Intesa Sanpaolo co-financing two African deals with OPIC – now a strategic arm of US President Donald Trump’s administration’s use of private-sector investment in Africa, the Middle East and Central Asia as a national-security objective – could cement Italy’s role as the United States’ closest NATO ally.

However, it is understood that OPIC and Intesa Sanpaolo co-financing talks are being led by former Intesa Sanpaolo CEO Corrado Passera through his €600 million (US$698 million) Italian SME lending startup Spaxs. Diamond, through Atlas Merchant, is the largest investor in Spaxs.

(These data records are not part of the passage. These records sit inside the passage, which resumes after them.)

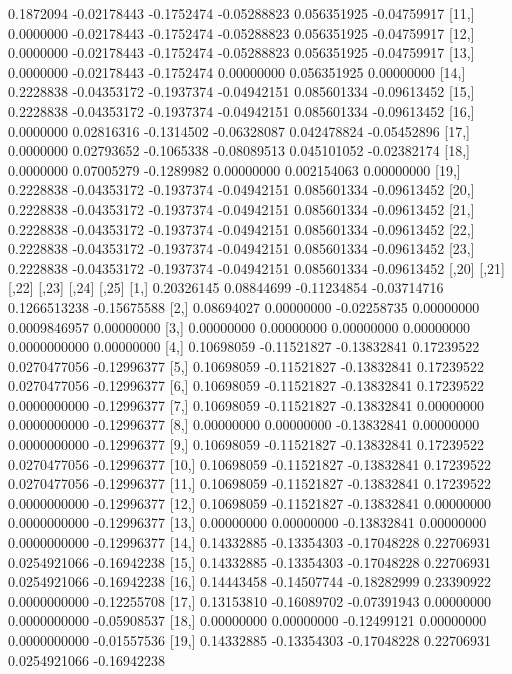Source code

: \documentclass[a4paper]{article}
\begin{document}
\begin{Schunk}
\begin{Soutput}
[10,] 0.1872094 -0.02178443 -0.1752474 -0.05288823 0.056351925 -0.04759917
[11,] 0.0000000 -0.02178443 -0.1752474 -0.05288823 0.056351925 -0.04759917
[12,] 0.0000000 -0.02178443 -0.1752474 -0.05288823 0.056351925 -0.04759917
[13,] 0.0000000 -0.02178443 -0.1752474  0.00000000 0.056351925  0.00000000
[14,] 0.2228838 -0.04353172 -0.1937374 -0.04942151 0.085601334 -0.09613452
[15,] 0.2228838 -0.04353172 -0.1937374 -0.04942151 0.085601334 -0.09613452
[16,] 0.0000000  0.02816316 -0.1314502 -0.06328087 0.042478824 -0.05452896
[17,] 0.0000000  0.02793652 -0.1065338 -0.08089513 0.045101052 -0.02382174
[18,] 0.0000000  0.07005279 -0.1289982  0.00000000 0.002154063  0.00000000
[19,] 0.2228838 -0.04353172 -0.1937374 -0.04942151 0.085601334 -0.09613452
[20,] 0.2228838 -0.04353172 -0.1937374 -0.04942151 0.085601334 -0.09613452
[21,] 0.2228838 -0.04353172 -0.1937374 -0.04942151 0.085601334 -0.09613452
[22,] 0.2228838 -0.04353172 -0.1937374 -0.04942151 0.085601334 -0.09613452
[23,] 0.2228838 -0.04353172 -0.1937374 -0.04942151 0.085601334 -0.09613452
           [,20]       [,21]       [,22]       [,23]        [,24]       [,25]
 [1,] 0.20326145  0.08844699 -0.11234854 -0.03714716 0.1266513238 -0.15675588
 [2,] 0.08694027  0.00000000 -0.02258735  0.00000000 0.0009846957  0.00000000
 [3,] 0.00000000  0.00000000  0.00000000  0.00000000 0.0000000000  0.00000000
 [4,] 0.10698059 -0.11521827 -0.13832841  0.17239522 0.0270477056 -0.12996377
 [5,] 0.10698059 -0.11521827 -0.13832841  0.17239522 0.0270477056 -0.12996377
 [6,] 0.10698059 -0.11521827 -0.13832841  0.17239522 0.0000000000 -0.12996377
 [7,] 0.10698059 -0.11521827 -0.13832841  0.00000000 0.0000000000 -0.12996377
 [8,] 0.00000000  0.00000000 -0.13832841  0.00000000 0.0000000000 -0.12996377
 [9,] 0.10698059 -0.11521827 -0.13832841  0.17239522 0.0270477056 -0.12996377
[10,] 0.10698059 -0.11521827 -0.13832841  0.17239522 0.0270477056 -0.12996377
[11,] 0.10698059 -0.11521827 -0.13832841  0.17239522 0.0000000000 -0.12996377
[12,] 0.10698059 -0.11521827 -0.13832841  0.00000000 0.0000000000 -0.12996377
[13,] 0.00000000  0.00000000 -0.13832841  0.00000000 0.0000000000 -0.12996377
[14,] 0.14332885 -0.13354303 -0.17048228  0.22706931 0.0254921066 -0.16942238
[15,] 0.14332885 -0.13354303 -0.17048228  0.22706931 0.0254921066 -0.16942238
[16,] 0.14443458 -0.14507744 -0.18282999  0.23390922 0.0000000000 -0.12255708
[17,] 0.13153810 -0.16089702 -0.07391943  0.00000000 0.0000000000 -0.05908537
[18,] 0.00000000  0.00000000 -0.12499121  0.00000000 0.0000000000 -0.01557536
[19,] 0.14332885 -0.13354303 -0.17048228  0.22706931 0.0254921066 -0.16942238

\end{Soutput}
\end{Schunk}
\end{document}
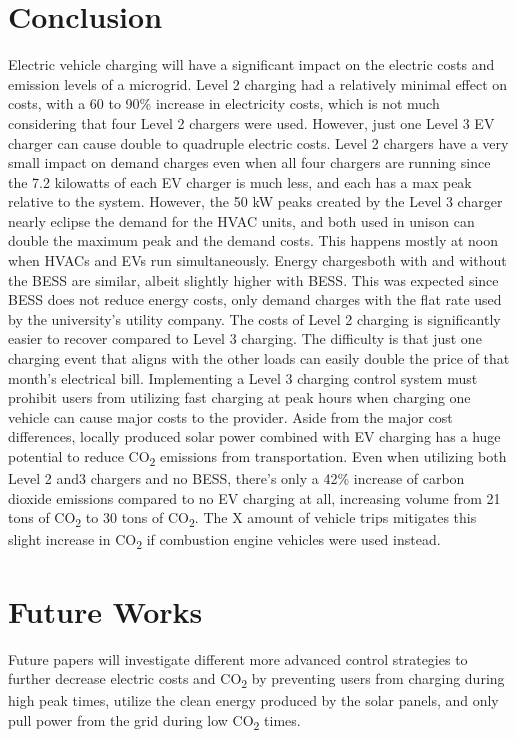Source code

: \documentclass[conference]{IEEEtran}
\begin{document}
	
	


	
	\section{Conclusion}

		Electric vehicle charging will have a significant impact on the electric costs and emission levels of a microgrid. Level 2 charging had a relatively minimal effect on costs, with a 60 to 90\% increase in electricity costs, which is not much considering that four Level 2 chargers were used. However, just one Level 3 EV charger can cause double to quadruple electric costs. Level 2 chargers have a very small impact on demand charges even when all four chargers are running since the 7.2 kilowatts of each EV charger is much less, and each has a max peak relative to the system. However, the 50 kW peaks created by the Level 3 charger nearly eclipse the demand for the HVAC units, and both  used in unison can double the maximum peak and the demand costs. This happens mostly at noon when HVACs and EVs run simultaneously. Energy chargesboth with and without the BESS are similar, albeit slightly higher with BESS. This was expected since BESS does not reduce energy costs, only demand charges with the flat rate used by the university’s utility company. The costs of Level 2 charging is significantly easier to recover compared to Level 3 charging. The difficulty is that just one charging event that aligns with the other loads can easily double the price of that month’s electrical bill. Implementing a Level 3 charging control system must prohibit users from utilizing fast charging at peak hours when charging one vehicle can cause major costs to the provider. Aside from the major cost differences, locally produced solar power combined with EV charging has a huge potential to reduce CO\textsubscript{2} emissions from transportation. Even when utilizing both Level 2 and3 chargers and no BESS, there’s only a 42\% increase of carbon dioxide emissions compared to no EV charging at all, increasing volume from 21 tons of CO\textsubscript{2} to 30 tons of CO\textsubscript{2}. The X amount of vehicle trips mitigates this slight increase in CO\textsubscript{2} if combustion engine vehicles were used instead. 
	\section{Future Works}
	    Future papers will investigate different more advanced control strategies to further decrease electric costs and CO\textsubscript{2} by preventing users from charging during high peak times, utilize the clean energy produced by the solar panels, and only pull power from the grid during low CO\textsubscript{2} times.
		
		
		
\end{document}
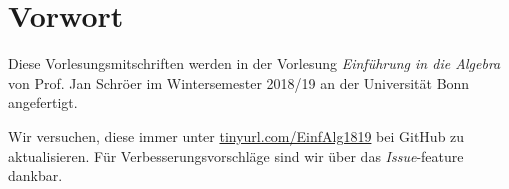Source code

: \chapter*{Vorwort}
Diese Vorlesungsmitschriften werden in der Vorlesung \textit{Einführung in die Algebra} von Prof. Jan Schröer im Wintersemester 2018/19 an der Universität Bonn angefertigt.\par
Wir versuchen, diese immer unter \url{tinyurl.com/EinfAlg1819} bei GitHub zu aktualisieren. Für Verbesserungsvorschläge sind wir über das \textit{Issue}-feature dankbar.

Intesa Sanpaolo spokesman Stefano Lucchini said he had no knowledge of Passera’s or Bob Diamond’s involvement with Intesa Sanpaolo. An Intesa Sanpaolo source said the bank’s London operations had looked at co-financing the UBN and Africell deals along with OPIC.

Italian banks, as with Italian companies in general, are top-down institutions in which the board of directors is directly informed of almost any strategic or potentially controversial activity.


While co-financing with OPIC carries little risk as the underlying investments are guaranteed by the US government, any involvement by Intesa Sanpaolo with a US government agency such as OPIC could be easily misconstrued by the Italian press harking back to past US-government-connected Italian banking scandals such as the bankruptcy of Banco Ambrosiano (Vatican/IOR) and Banca Nazionale del Lavoro’s Iraqgate scandal.

However, Intesa San Paolo co-financing OPIC deals in Africa, Central Asia and North Africa is likely to be raised during Italian Prime Minister Giuseppe Conte’s meeting with Trump on July 30, sources close to the matter said.